→ Task to complete: With the pictures omitted, transcribe each line below exactly as it is.

→ Study material:
============================================================
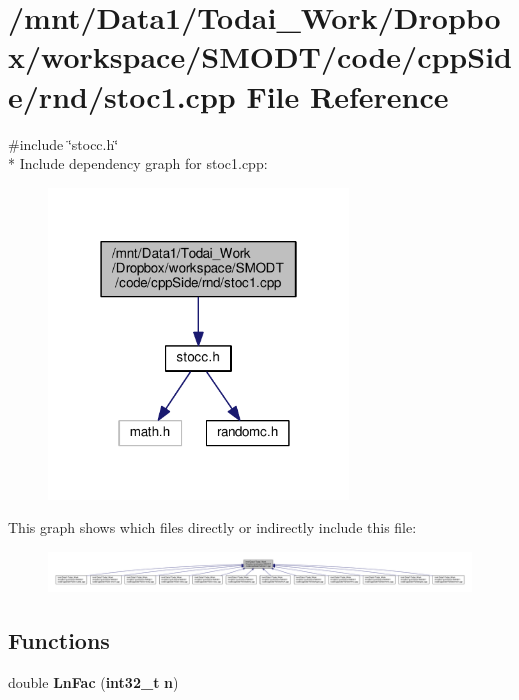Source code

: \section{/mnt/\-Data1/\-Todai\-\_\-\-Work/\-Dropbox/workspace/\-S\-M\-O\-D\-T/code/cpp\-Side/rnd/stoc1.cpp File Reference}
\label{rnd_2stoc1_8cpp}
{\ttfamily \#include \char`\"{}stocc.\-h\char`\"{}}\\*
Include dependency graph for stoc1.\-cpp\-:\nopagebreak
\begin{figure}[H]
\begin{center}
\leavevmode
\includegraphics[width=226pt]{rnd_2stoc1_8cpp__incl}
\end{center}
\end{figure}
This graph shows which files directly or indirectly include this file\-:\nopagebreak
\begin{figure}[H]
\begin{center}
\leavevmode
\includegraphics[width=350pt]{rnd_2stoc1_8cpp__dep__incl}
\end{center}
\end{figure}
\subsection*{Functions}
\begin{DoxyCompactItemize}
\item 
double {\bf Ln\-Fac} ({\bf int32\-\_\-t} {\bf n})
\end{DoxyCompactItemize}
============================================================
→ Exercise answer:
Source code

: \section{/mnt/\-Data1/\-Todai\-\_\-\-Work/\-Dropbox/workspace/\-S\-M\-O\-D\-T/code/cpp\-Side/rnd/stoc1.cpp File Reference}
\label{rnd_2stoc1_8cpp}
{\ttfamily \#include \char`\"{}stocc.\-h\char`\"{}}\\*
Include dependency graph for stoc1.\-cpp\-:\nopagebreak
\begin{figure}[H]
\begin{center}
\leavevmode
\includegraphics[width=226pt]{rnd_2stoc1_8cpp__incl}
\end{center}
\end{figure}
This graph shows which files directly or indirectly include this file\-:\nopagebreak
\begin{figure}[H]
\begin{center}
\leavevmode
\includegraphics[width=350pt]{rnd_2stoc1_8cpp__dep__incl}
\end{center}
\end{figure}
\subsection*{Functions}
\begin{DoxyCompactItemize}
\item 
double {\bf Ln\-Fac} ({\bf int32\-\_\-t} {\bf n})
\end{DoxyCompactItemize}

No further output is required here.